[Start of section]

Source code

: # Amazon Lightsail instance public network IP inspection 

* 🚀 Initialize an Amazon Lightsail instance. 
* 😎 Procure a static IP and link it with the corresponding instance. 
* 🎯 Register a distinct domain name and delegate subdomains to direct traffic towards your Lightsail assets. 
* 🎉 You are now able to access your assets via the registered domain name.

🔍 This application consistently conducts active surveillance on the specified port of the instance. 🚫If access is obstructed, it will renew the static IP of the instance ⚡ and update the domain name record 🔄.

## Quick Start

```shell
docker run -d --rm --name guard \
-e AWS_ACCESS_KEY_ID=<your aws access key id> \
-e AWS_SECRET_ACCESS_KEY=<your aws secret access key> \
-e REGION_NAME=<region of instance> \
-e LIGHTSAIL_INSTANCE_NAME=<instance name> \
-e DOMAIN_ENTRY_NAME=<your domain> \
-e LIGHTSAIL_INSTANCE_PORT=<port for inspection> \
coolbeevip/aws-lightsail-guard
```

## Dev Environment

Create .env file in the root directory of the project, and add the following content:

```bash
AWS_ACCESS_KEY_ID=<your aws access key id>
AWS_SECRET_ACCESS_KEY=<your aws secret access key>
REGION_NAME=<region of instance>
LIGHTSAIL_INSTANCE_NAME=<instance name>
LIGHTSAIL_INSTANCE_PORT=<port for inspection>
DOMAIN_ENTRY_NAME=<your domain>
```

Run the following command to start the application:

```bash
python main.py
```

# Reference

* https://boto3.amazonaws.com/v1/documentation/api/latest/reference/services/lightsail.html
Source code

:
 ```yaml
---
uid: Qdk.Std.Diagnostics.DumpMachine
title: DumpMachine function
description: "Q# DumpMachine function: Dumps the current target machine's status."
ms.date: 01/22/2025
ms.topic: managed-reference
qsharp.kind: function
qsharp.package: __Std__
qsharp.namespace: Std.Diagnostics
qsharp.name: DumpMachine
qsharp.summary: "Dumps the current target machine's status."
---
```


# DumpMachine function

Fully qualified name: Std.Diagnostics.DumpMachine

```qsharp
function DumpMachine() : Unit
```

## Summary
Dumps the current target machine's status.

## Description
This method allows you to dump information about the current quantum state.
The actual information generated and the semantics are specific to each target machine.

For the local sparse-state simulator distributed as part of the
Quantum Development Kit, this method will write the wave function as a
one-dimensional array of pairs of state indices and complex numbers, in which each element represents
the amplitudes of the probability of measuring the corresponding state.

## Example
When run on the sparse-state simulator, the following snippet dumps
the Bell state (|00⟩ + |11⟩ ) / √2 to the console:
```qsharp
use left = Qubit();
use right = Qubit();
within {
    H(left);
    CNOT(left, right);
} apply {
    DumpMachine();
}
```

[End of section]

TASK TO COMPLETE:
Each line of the entries holding the string "inspection" should be found and copied.

COMPLETED EXERCISE:
: # Amazon Lightsail instance public network IP inspection 
-e LIGHTSAIL_INSTANCE_PORT=<port for inspection> \
LIGHTSAIL_INSTANCE_PORT=<port for inspection>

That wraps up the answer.